● What to do
Only the lines from the line holding "4. エラー時: 行番号付き例外" through the final line of the entries below are to be returned, exactly as they stand.

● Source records
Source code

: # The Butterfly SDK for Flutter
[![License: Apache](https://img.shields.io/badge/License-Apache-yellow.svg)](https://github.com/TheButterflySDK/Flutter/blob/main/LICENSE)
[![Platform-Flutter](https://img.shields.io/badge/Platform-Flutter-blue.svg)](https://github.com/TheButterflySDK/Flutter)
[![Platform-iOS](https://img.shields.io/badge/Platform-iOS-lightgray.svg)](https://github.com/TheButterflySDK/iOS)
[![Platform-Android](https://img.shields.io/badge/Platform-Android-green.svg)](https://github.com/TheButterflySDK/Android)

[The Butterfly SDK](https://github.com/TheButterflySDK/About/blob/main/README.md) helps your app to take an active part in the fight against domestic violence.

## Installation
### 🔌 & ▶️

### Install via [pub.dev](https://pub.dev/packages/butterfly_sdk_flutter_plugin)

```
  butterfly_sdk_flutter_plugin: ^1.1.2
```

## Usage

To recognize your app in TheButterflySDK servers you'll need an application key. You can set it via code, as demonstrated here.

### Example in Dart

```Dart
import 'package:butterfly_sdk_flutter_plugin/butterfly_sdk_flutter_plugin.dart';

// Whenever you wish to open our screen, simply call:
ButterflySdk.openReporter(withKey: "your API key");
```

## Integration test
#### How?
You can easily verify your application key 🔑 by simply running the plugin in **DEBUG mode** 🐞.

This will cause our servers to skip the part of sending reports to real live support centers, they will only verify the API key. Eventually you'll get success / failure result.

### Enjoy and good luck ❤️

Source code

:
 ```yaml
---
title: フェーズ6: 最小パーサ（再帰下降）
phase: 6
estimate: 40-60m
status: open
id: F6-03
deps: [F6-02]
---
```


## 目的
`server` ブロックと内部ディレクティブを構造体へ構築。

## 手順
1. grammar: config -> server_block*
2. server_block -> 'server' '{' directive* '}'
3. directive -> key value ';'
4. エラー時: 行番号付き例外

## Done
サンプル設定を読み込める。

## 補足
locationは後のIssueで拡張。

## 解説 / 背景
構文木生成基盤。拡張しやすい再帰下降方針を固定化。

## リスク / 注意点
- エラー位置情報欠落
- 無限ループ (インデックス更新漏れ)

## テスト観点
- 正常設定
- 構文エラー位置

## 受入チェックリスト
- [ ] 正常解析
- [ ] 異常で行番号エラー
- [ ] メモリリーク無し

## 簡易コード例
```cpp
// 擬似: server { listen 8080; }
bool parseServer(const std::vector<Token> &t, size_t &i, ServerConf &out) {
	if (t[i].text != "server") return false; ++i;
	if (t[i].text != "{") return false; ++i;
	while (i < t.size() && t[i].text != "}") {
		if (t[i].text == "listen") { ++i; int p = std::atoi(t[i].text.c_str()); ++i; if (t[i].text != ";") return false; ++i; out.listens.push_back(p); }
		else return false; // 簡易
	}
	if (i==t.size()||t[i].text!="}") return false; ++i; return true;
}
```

● Written answer
4. エラー時: 行番号付き例外

## Done
サンプル設定を読み込める。

## 補足
locationは後のIssueで拡張。

## 解説 / 背景
構文木生成基盤。拡張しやすい再帰下降方針を固定化。

## リスク / 注意点
- エラー位置情報欠落
- 無限ループ (インデックス更新漏れ)

## テスト観点
- 正常設定
- 構文エラー位置

## 受入チェックリスト
- [ ] 正常解析
- [ ] 異常で行番号エラー
- [ ] メモリリーク無し

## 簡易コード例
```cpp
// 擬似: server { listen 8080; }
bool parseServer(const std::vector<Token> &t, size_t &i, ServerConf &out) {
	if (t[i].text != "server") return false; ++i;
	if (t[i].text != "{") return false; ++i;
	while (i < t.size() && t[i].text != "}") {
		if (t[i].text == "listen") { ++i; int p = std::atoi(t[i].text.c_str()); ++i; if (t[i].text != ";") return false; ++i; out.listens.push_back(p); }
		else return false; // 簡易
	}
	if (i==t.size()||t[i].text!="}") return false; ++i; return true;
}
```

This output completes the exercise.